Paper 2022/664

The $c-$differential uniformity and boomerang uniformity of three classes of permutation polynomials over $\mathbb{F}_{2^n}$

Abstract

Permutation polynomials with low $c$-differential uniformity and boomerang uniformity have wide applications in cryptography. In this paper, by utilizing the Weil sums technique and solving some certain equations over $\mathbb{F}_{2^n}$, we determine the $c$-differential uniformity and boomerang uniformity of these permutation polynomials: (1) $f_1(x)=x+\mathrm{Tr}_1^n(x^{2^{k+1}+1}+x^3+x+ux)$, where $n=2k+1$, $u\in\mathbb{F}_{2^n}$ with $\mathrm{Tr}_1^n(u)=1$; (2) $f_2(x)=x+\mathrm{Tr}_1^n(x^{{2^k}+3}+(x+1)^{2^k+3})$, where $n=2k+1$; (3) $f_3(x)=x^{-1}+\mathrm{Tr}_1^n((x^{-1}+1)^d+x^{-d})$, where $n$ is even and $d$ is a positive integer.

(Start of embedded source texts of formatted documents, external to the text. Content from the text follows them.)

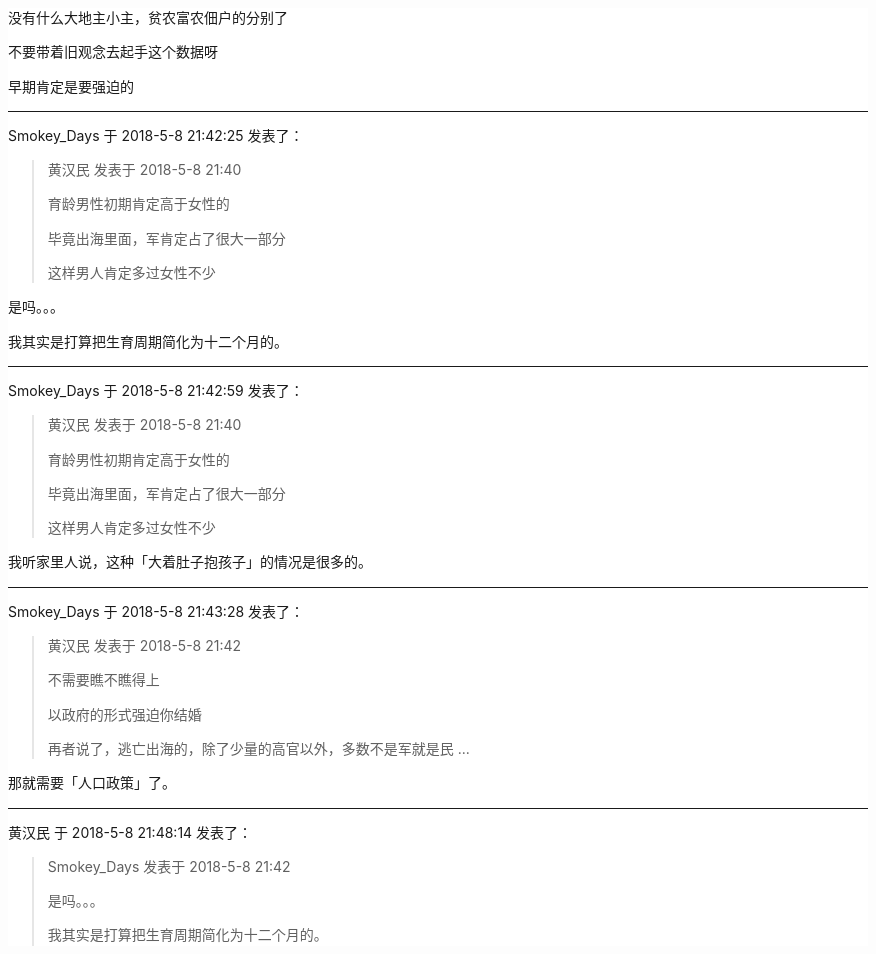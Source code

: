 没有什么大地主小主，贫农富农佃户的分别了

不要带着旧观念去起手这个数据呀

早期肯定是要强迫的

---------

Smokey_Days 于 2018-5-8 21:42:25 发表了：

> 黄汉民 发表于 2018-5-8 21:40
> 
> 育龄男性初期肯定高于女性的
> 
> 毕竟出海里面，军肯定占了很大一部分
> 
> 这样男人肯定多过女性不少



是吗。。。

我其实是打算把生育周期简化为十二个月的。

---------

Smokey_Days 于 2018-5-8 21:42:59 发表了：

> 黄汉民 发表于 2018-5-8 21:40
> 
> 育龄男性初期肯定高于女性的
> 
> 毕竟出海里面，军肯定占了很大一部分
> 
> 这样男人肯定多过女性不少



我听家里人说，这种「大着肚子抱孩子」的情况是很多的。

---------

Smokey_Days 于 2018-5-8 21:43:28 发表了：

> 黄汉民 发表于 2018-5-8 21:42
> 
> 不需要瞧不瞧得上
> 
> 以政府的形式强迫你结婚
> 
> 再者说了，逃亡出海的，除了少量的高官以外，多数不是军就是民 ...



那就需要「人口政策」了。

---------

黄汉民 于 2018-5-8 21:48:14 发表了：

> Smokey\_Days 发表于 2018-5-8 21:42
> 
> 是吗。。。
> 
> 我其实是打算把生育周期简化为十二个月的。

The results show that the involutions $f_1(x)$ and $f_2(x)$ are APcN functions for $c\in\mathbb{F}_{2^n}\backslash \{0,1\}$. Moreover, the boomerang uniformity of $f_1(x)$ and $f_2(x)$ can attain $2^n$. Furthermore, we generalize some previous works and derive the upper bounds on the $c$-differential uniformity and boomerang uniformity of $f_3(x)$.